▸ GOAL OF THE EXERCISE
Pick out the lines below with "freedom" and list them.

▸ RECORDS FOR THE EXERCISE
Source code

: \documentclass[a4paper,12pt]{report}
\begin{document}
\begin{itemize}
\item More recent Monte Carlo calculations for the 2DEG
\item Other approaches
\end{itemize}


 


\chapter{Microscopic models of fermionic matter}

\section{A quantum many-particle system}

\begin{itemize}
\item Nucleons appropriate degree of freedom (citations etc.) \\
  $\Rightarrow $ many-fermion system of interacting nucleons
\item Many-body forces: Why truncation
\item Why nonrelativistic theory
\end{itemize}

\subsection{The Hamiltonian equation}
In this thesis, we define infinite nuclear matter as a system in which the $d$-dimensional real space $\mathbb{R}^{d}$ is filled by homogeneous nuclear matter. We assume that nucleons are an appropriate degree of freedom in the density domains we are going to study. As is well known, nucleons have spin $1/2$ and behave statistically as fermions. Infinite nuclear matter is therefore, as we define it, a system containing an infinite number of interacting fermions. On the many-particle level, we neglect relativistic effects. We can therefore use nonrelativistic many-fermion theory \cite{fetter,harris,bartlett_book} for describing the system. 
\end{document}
---
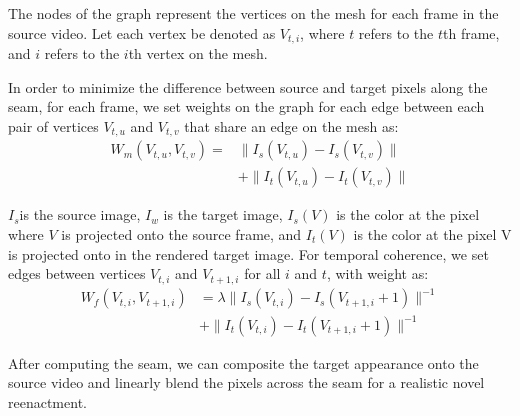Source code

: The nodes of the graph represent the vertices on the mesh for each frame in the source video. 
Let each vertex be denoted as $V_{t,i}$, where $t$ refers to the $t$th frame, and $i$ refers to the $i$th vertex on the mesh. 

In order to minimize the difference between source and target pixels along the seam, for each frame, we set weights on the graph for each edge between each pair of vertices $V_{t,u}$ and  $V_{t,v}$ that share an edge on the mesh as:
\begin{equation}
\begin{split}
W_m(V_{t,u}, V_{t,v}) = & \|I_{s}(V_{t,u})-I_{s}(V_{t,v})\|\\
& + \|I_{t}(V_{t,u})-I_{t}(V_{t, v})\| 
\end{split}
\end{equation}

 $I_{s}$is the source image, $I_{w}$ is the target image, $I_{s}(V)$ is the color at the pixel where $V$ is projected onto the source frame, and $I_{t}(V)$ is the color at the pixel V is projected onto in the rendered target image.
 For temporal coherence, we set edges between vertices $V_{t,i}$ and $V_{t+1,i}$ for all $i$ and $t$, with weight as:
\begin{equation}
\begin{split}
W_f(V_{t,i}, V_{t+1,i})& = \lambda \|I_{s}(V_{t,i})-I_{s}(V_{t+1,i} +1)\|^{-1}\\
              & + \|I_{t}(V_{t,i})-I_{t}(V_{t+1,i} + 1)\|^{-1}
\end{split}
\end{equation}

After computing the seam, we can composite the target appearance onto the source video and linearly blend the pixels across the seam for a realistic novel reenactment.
==
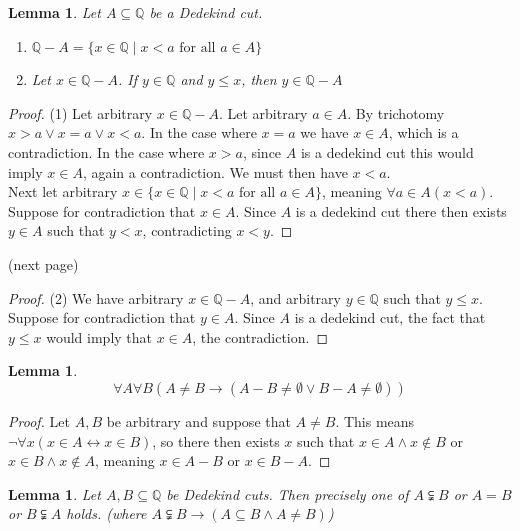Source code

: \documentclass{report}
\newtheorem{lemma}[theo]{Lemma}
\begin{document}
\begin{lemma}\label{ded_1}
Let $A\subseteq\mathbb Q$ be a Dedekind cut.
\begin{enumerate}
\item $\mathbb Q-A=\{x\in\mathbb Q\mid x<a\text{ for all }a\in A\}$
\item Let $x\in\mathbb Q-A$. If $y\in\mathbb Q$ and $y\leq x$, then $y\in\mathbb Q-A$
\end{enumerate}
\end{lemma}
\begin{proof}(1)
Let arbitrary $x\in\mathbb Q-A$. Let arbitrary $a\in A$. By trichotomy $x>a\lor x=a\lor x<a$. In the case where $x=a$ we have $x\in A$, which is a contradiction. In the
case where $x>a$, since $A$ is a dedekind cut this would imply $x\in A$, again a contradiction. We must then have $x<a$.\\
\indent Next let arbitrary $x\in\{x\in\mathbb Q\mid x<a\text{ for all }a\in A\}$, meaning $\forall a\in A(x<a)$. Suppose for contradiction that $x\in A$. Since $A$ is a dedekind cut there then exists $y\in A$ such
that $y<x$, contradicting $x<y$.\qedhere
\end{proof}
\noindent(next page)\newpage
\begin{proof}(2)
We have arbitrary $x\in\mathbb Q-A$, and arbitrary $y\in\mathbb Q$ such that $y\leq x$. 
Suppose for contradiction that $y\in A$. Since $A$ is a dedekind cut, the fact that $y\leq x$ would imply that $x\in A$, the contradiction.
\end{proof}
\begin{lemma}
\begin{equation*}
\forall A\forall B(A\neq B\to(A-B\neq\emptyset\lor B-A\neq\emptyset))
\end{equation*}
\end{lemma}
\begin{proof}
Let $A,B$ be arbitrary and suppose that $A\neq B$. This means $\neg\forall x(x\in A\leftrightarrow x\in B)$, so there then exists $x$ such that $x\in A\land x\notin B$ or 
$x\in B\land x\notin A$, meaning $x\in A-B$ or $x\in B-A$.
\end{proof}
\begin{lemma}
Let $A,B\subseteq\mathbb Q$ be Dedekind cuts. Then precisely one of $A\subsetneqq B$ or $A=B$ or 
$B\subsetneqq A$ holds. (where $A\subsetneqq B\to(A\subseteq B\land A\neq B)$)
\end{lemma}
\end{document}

▸ ANSWER SPACE
\item Nucleons appropriate degree of freedom (citations etc.) \\
In this thesis, we define infinite nuclear matter as a system in which the $d$-dimensional real space $\mathbb{R}^{d}$ is filled by homogeneous nuclear matter. We assume that nucleons are an appropriate degree of freedom in the density domains we are going to study. As is well known, nucleons have spin $1/2$ and behave statistically as fermions. Infinite nuclear matter is therefore, as we define it, a system containing an infinite number of interacting fermions. On the many-particle level, we neglect relativistic effects. We can therefore use nonrelativistic many-fermion theory \cite{fetter,harris,bartlett_book} for describing the system. 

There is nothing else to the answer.